Faire du neuf avec du vieux. Veolia et L’Oréal l’ont mis en pratique dans le cadre d’un projet de recyclage, avec une technologie et une chaîne de valeur du premier aboutissant à la production de flacons cosmétiques pour le second. Une boucle fermée qui permet de réduire de 50% à 70% les émissions de CO2, selon les deux partenaires. Après validation des procédés, l’obtention de certifications drastiques, et la production des premiers lots commerciaux depuis six mois, les deux groupes français visent la montée en puissance de cette chaîne de valeur. Les détails chiffrés n’en sont pas dévoilés, mais Benoit Perreau, directeur marché clients des segments déchets solides et recyclage de Veolia, évoque un engagement sur « des volumes très significatifs, sur plusieurs années ».
Pas de nouvelle usine
La chaîne porte sur le recyclage de polyéthylène haute densité (PEhd). Veolia s’est appuyé sur une filière de collecte de tri existante, centrée sur des « bouteilles de lait et de jus de fruit par exemple, en PEhd naturel et non-coloré », décrit Benoit Perreau. Le responsable évoque un système de « circularité packaging to packaging ». Après les opérations de tri, pour assurer la traçabilité de ces déchets, Veolia a mis au point un procédé de recyclage mécanique permettant d'obtenir des granulés débarrassés de composés organiques et d’une qualité équivalente au plastique vierge. Ce qui a permis d’obtenir les certifications européenne et américaine de grade de qualité alimentaire, parmi les plus exigeantes.

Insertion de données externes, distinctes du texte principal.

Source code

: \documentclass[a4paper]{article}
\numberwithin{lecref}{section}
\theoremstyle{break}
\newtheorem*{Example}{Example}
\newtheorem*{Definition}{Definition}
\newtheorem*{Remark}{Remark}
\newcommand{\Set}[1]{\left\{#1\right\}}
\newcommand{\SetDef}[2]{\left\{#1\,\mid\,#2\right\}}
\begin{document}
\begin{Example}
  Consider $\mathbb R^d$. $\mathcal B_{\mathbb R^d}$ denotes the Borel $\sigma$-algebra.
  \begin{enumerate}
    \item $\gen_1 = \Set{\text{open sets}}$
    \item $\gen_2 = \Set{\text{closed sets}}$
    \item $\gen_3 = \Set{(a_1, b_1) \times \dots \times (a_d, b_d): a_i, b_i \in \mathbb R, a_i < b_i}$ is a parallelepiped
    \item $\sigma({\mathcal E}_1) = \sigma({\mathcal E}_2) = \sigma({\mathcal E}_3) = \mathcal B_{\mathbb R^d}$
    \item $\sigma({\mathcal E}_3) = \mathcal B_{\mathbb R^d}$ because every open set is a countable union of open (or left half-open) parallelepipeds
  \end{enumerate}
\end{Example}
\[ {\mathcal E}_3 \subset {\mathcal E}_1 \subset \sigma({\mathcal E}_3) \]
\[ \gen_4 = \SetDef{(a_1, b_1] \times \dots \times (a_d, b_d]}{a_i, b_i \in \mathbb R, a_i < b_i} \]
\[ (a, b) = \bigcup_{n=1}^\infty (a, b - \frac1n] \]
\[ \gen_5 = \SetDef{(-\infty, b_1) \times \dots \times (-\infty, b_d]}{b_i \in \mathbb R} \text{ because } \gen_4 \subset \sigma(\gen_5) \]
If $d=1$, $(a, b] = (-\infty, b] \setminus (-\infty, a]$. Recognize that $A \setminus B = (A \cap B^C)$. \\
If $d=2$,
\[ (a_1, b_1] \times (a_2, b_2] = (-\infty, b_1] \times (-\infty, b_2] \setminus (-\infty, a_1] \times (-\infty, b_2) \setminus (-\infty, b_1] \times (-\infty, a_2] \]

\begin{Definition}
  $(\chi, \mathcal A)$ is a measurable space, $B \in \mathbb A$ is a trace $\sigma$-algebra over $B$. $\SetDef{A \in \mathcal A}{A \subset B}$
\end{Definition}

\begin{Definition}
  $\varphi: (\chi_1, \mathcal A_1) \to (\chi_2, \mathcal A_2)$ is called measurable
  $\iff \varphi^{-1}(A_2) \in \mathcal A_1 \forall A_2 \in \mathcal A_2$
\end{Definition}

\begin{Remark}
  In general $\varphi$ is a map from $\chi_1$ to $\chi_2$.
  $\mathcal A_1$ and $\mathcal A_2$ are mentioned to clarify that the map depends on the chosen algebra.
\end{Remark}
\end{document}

Veolia source ainsi du PEhd recyclé pour les besoins des emballages de L’Oréal depuis plusieurs usines en Europe, au Royaume-Uni par exemple (mais pas encore depuis la France), et en Asie, notamment en Chine. Benoit Perreau précise que le groupe « n’a pas construit de nouvelle usine ». « Mais nous avons augmenté la capacité d’usines existantes en ajoutant des lignes », investissant aussi dans des machines de recyclage mécanique, ajoute le représentant de Veolia. Ce PEhd recyclé est « utilisé dans la fabrication des packagings dits primaires, tels que les flacons de nos marques Ushuaia et Cadum pour le marché français », indique Jacques Playe, directeur Packaging et développement de L’Oréal. Il précise que pour ses emballages, le groupe s’appuie sur des fournisseurs. Dans le cadre de ce projet, Veolia « fournit la matière première à [ses] fournisseurs de packaging ».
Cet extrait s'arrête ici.